"Can we stop pimping and hawking reports that aren't worth the time to read them please? Find the Viagra and Amway advertising section, and put the claptrap there." Can we stop with your pathetic, and child like whining, and attempts to escape reality. The coming end of the oil age needs to be addressed by mature functioning adults, and not reality avoiding, adolescent acting, goal seeking Snowflakes. Sorry, but your world is on the verge of crashing and burning.
TheHillsInfoThe present situation is a battle between extraction and processing. The price has fallen as low as the extraction portion of the industry can tolerate without shutting in production, and the price is higher than the processing side can afford. The processing portion is now selling finished product for $1.72/ gallon that cost them $2.08 in raw crude to produce.
If the price of crude goes down the extraction portion of the industry will be crushed; if it doesn't the processing side will fail. The only immediate action available appears to be by the refiners. With a large and growing inventory of finished product they have the option of reducing their losses, and maintaining supply to the end user by cutting production runs. This, of course, will only be a temporary reprieve, surplus finished product inventories will be eliminated in a few months at best.
We expect this decline in production runs to appear as declining utilization which can be followed at this EIA page:
http://www.eia.gov/dnav/pet/pet_sum_sndw_dcus_nus_w.htmWe will be doing a time series analysis of refinery utilization this week in hopes of pinpointing exactly when the expected decline in production runs by the refiners has begun. If this occurs, as we expect, it should be observable as a decline in finished product inventories in a very short time span. After finished product inventories have been reduced to their minimum operating levels there will be no other option than to have crude prices fall substantially. That will be the trigger for a crisis that will hit the industry.

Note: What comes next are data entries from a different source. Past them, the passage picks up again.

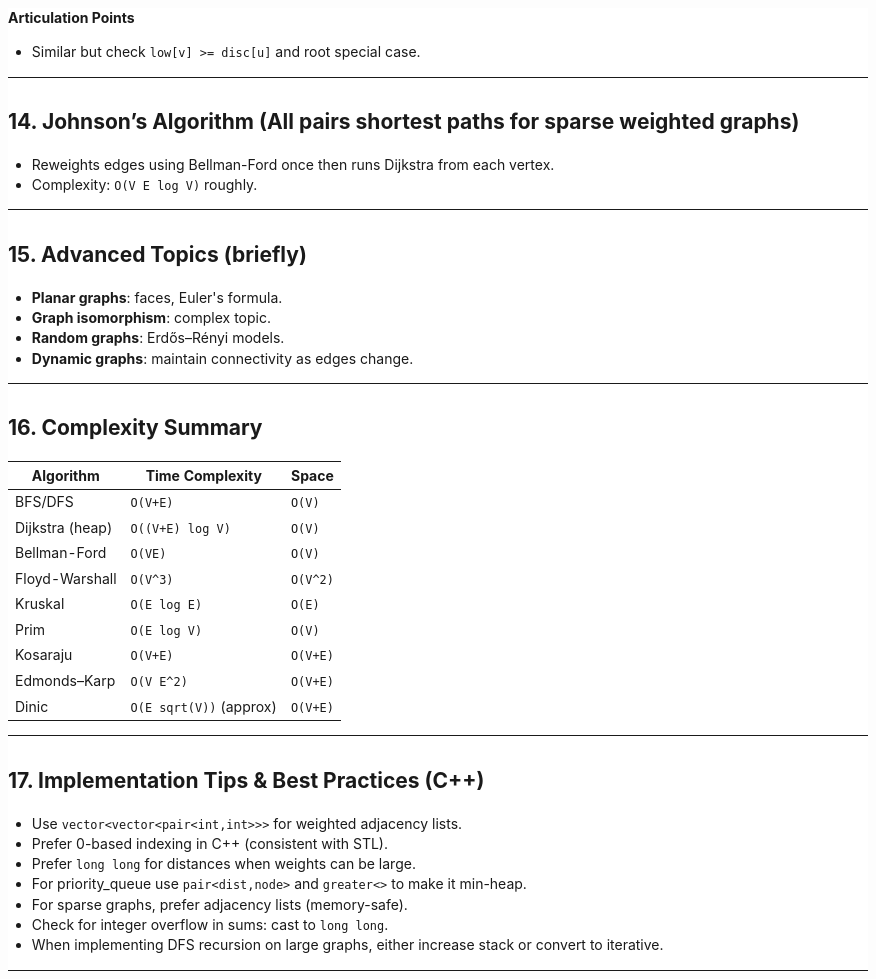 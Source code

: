 **Articulation Points**

* Similar but check `low[v] >= disc[u]` and root special case.

---

## 14. Johnson’s Algorithm (All pairs shortest paths for sparse weighted graphs)

* Reweights edges using Bellman-Ford once then runs Dijkstra from each vertex.
* Complexity: `O(V E log V)` roughly.

---

## 15. Advanced Topics (briefly)

* **Planar graphs**: faces, Euler's formula.
* **Graph isomorphism**: complex topic.
* **Random graphs**: Erdős–Rényi models.
* **Dynamic graphs**: maintain connectivity as edges change.

---

## 16. Complexity Summary

| Algorithm       | Time Complexity         | Space    |
| --------------- | ----------------------- | -------- |
| BFS/DFS         | `O(V+E)`                | `O(V)`   |
| Dijkstra (heap) | `O((V+E) log V)`        | `O(V)`   |
| Bellman-Ford    | `O(VE)`                 | `O(V)`   |
| Floyd-Warshall  | `O(V^3)`                | `O(V^2)` |
| Kruskal         | `O(E log E)`            | `O(E)`   |
| Prim            | `O(E log V)`            | `O(V)`   |
| Kosaraju        | `O(V+E)`                | `O(V+E)` |
| Edmonds–Karp    | `O(V E^2)`              | `O(V+E)` |
| Dinic           | `O(E sqrt(V))` (approx) | `O(V+E)` |

---

## 17. Implementation Tips & Best Practices (C++)

* Use `vector<vector<pair<int,int>>>` for weighted adjacency lists.
* Prefer 0-based indexing in C++ (consistent with STL).
* Prefer `long long` for distances when weights can be large.
* For priority\_queue use `pair<dist,node>` and `greater<>` to make it min-heap.
* For sparse graphs, prefer adjacency lists (memory-safe).
* Check for integer overflow in sums: cast to `long long`.
* When implementing DFS recursion on large graphs, either increase stack or convert to iterative.

--- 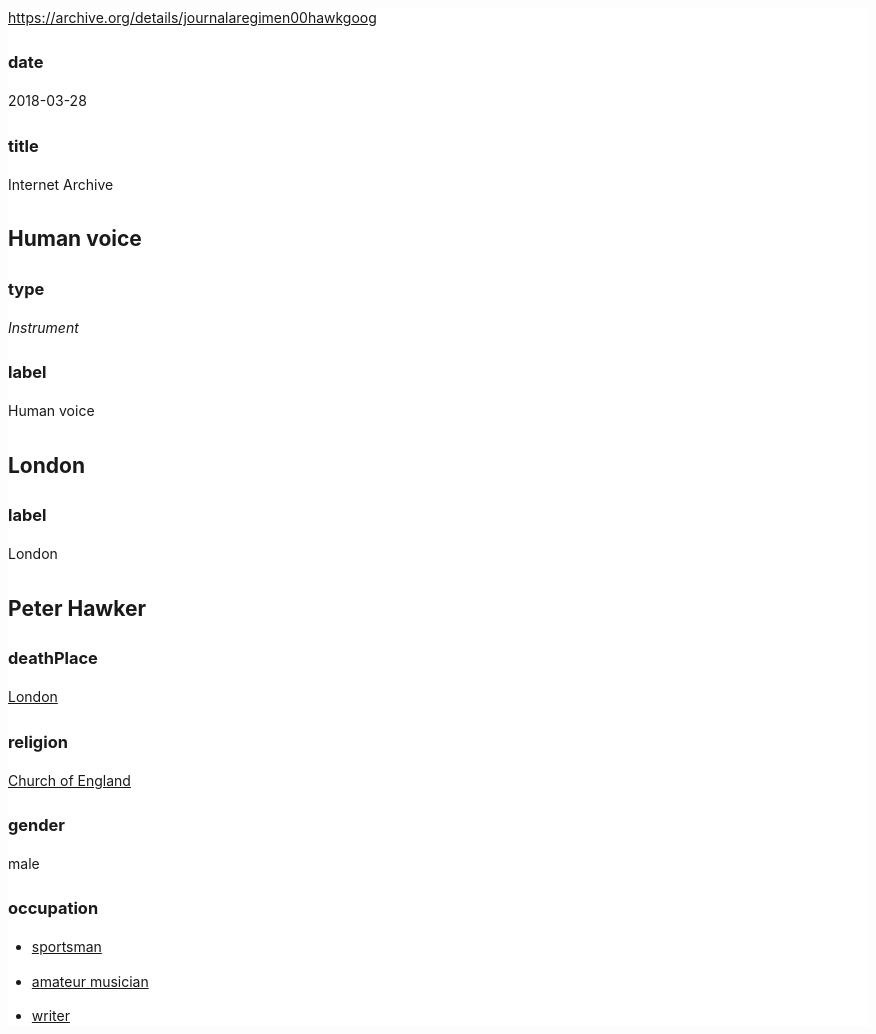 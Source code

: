 https://archive.org/details/journalaregimen00hawkgoog

### date


2018-03-28

### title


Internet Archive

## Human voice

### type


*Instrument*

### label


Human voice

## London

### label


London

## Peter Hawker

### deathPlace


[London](#London)

### religion


[Church of England](#Church-of-England)

### gender


male

### occupation

 - [sportsman](#sportsman)

 - [amateur musician](#amateur-musician)

 - [writer](#writer)
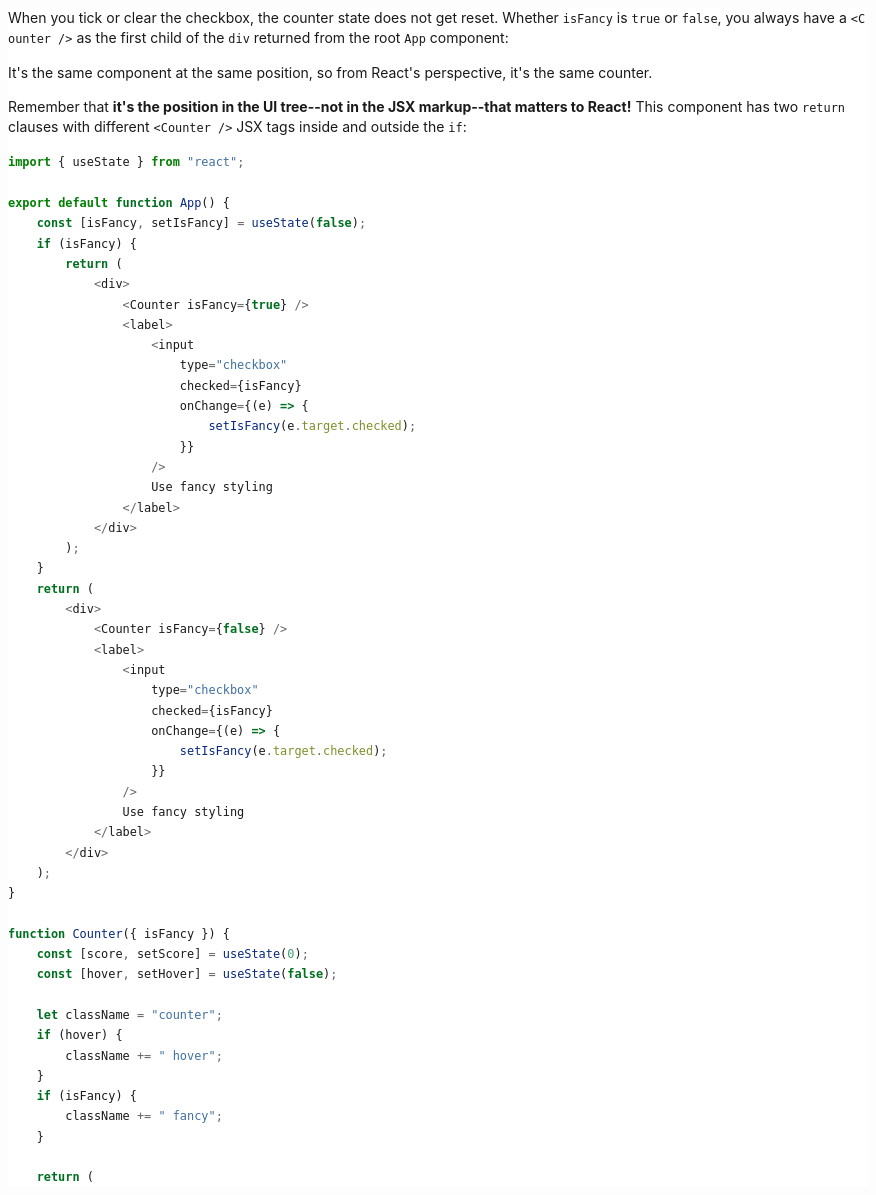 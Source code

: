 When you tick or clear the checkbox, the counter state does not get reset. Whether `isFancy` is `true` or `false`, you always have a `<Counter />` as the first child of the `div` returned from the root `App` component:



It's the same component at the same position, so from React's perspective, it's the same counter.

<Pitfall>

Remember that **it's the position in the UI tree--not in the JSX markup--that matters to React!** This component has two `return` clauses with different `<Counter />` JSX tags inside and outside the `if`:

```js
import { useState } from "react";

export default function App() {
	const [isFancy, setIsFancy] = useState(false);
	if (isFancy) {
		return (
			<div>
				<Counter isFancy={true} />
				<label>
					<input
						type="checkbox"
						checked={isFancy}
						onChange={(e) => {
							setIsFancy(e.target.checked);
						}}
					/>
					Use fancy styling
				</label>
			</div>
		);
	}
	return (
		<div>
			<Counter isFancy={false} />
			<label>
				<input
					type="checkbox"
					checked={isFancy}
					onChange={(e) => {
						setIsFancy(e.target.checked);
					}}
				/>
				Use fancy styling
			</label>
		</div>
	);
}

function Counter({ isFancy }) {
	const [score, setScore] = useState(0);
	const [hover, setHover] = useState(false);

	let className = "counter";
	if (hover) {
		className += " hover";
	}
	if (isFancy) {
		className += " fancy";
	}

	return (
``` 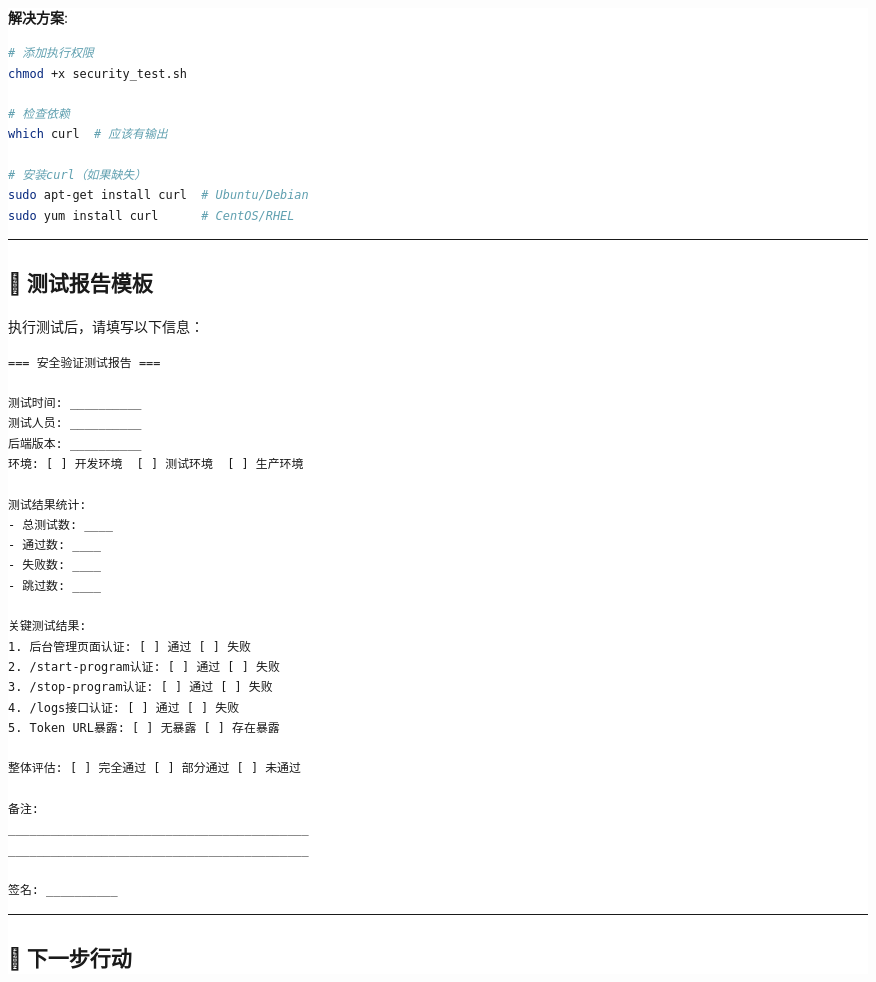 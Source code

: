 **解决方案**:

```bash
# 添加执行权限
chmod +x security_test.sh

# 检查依赖
which curl  # 应该有输出

# 安装curl（如果缺失）
sudo apt-get install curl  # Ubuntu/Debian
sudo yum install curl      # CentOS/RHEL
```

---

## 📝 测试报告模板

执行测试后，请填写以下信息：

```
=== 安全验证测试报告 ===

测试时间: __________
测试人员: __________
后端版本: __________
环境: [ ] 开发环境  [ ] 测试环境  [ ] 生产环境

测试结果统计:
- 总测试数: ____
- 通过数: ____
- 失败数: ____
- 跳过数: ____

关键测试结果:
1. 后台管理页面认证: [ ] 通过 [ ] 失败
2. /start-program认证: [ ] 通过 [ ] 失败
3. /stop-program认证: [ ] 通过 [ ] 失败
4. /logs接口认证: [ ] 通过 [ ] 失败
5. Token URL暴露: [ ] 无暴露 [ ] 存在暴露

整体评估: [ ] 完全通过 [ ] 部分通过 [ ] 未通过

备注:
__________________________________________
__________________________________________

签名: __________
```

---

## 🚀 下一步行动
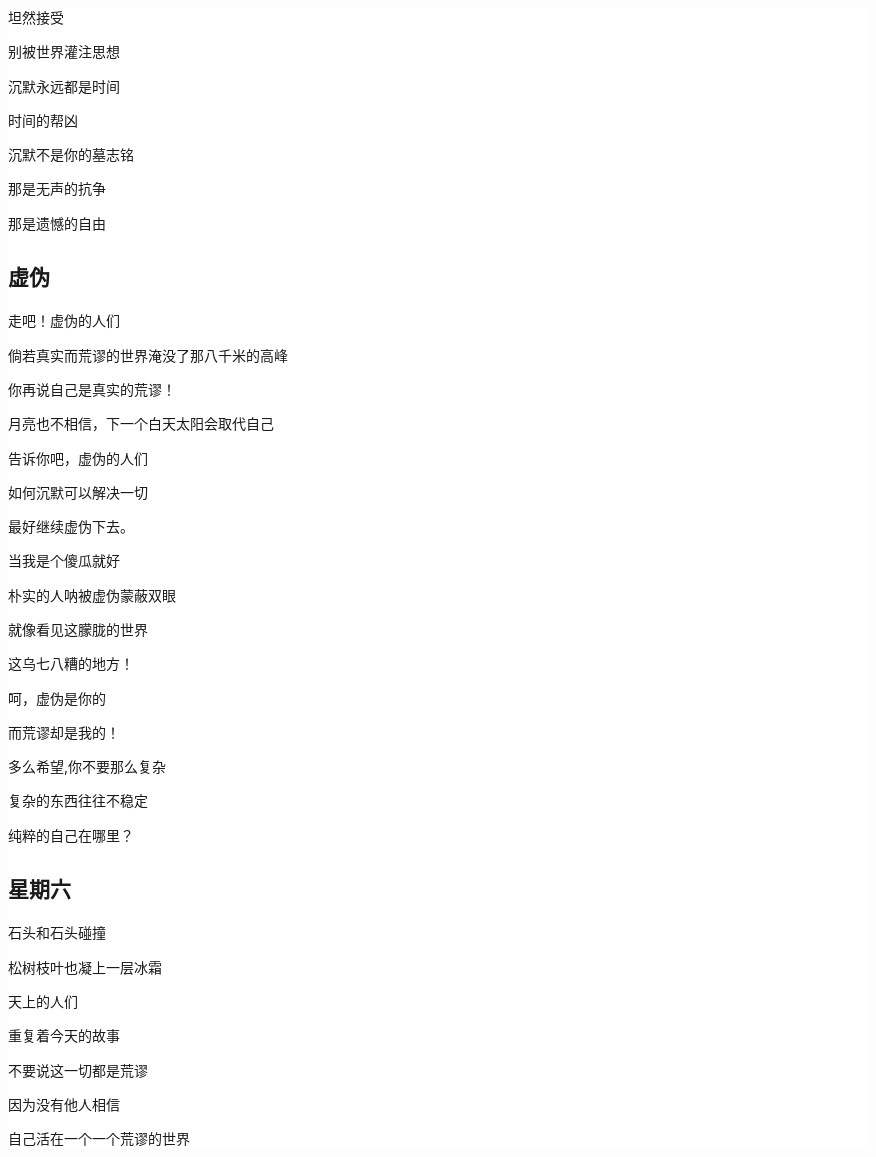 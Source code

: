 坦然接受

别被世界灌注思想

沉默永远都是时间

时间的帮凶

沉默不是你的墓志铭

那是无声的抗争

那是遗憾的自由

## 虚伪

走吧！虚伪的人们

倘若真实而荒谬的世界淹没了那八千米的高峰

你再说自己是真实的荒谬！

月亮也不相信，下一个白天太阳会取代自己

告诉你吧，虚伪的人们

如何沉默可以解决一切

最好继续虚伪下去。

当我是个傻瓜就好

朴实的人呐被虚伪蒙蔽双眼

就像看见这朦胧的世界

这乌七八糟的地方！

呵，虚伪是你的

而荒谬却是我的！

多么希望,你不要那么复杂

复杂的东西往往不稳定

纯粹的自己在哪里？

## 星期六

石头和石头碰撞

松树枝叶也凝上一层冰霜

天上的人们

重复着今天的故事

不要说这一切都是荒谬

因为没有他人相信

自己活在一个一个荒谬的世界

With 38% of the world's economy in contraction mode from petroleum's duress, the economic impact to the remainder of the economy will most likely be rapid. Expect crises to appear in one sector of the economy after another soon afterward. The monetary intervention that has been used to paper over the situation to date will have become almost entirely useless after that point has been reached. The world will then be involved in a desperate and futile attempt to prop up a dying industry. Most likely it will bankrupt itself in the process, and leave a swath of economic ruin and wreckage across the planet.
We are likely only a few months away from facing the worse economic disaster the world has seen since the fall of the Western Roman Empire. Let's hope that some unseen mitigating factor appears on the horizon. Let's plan like it won't!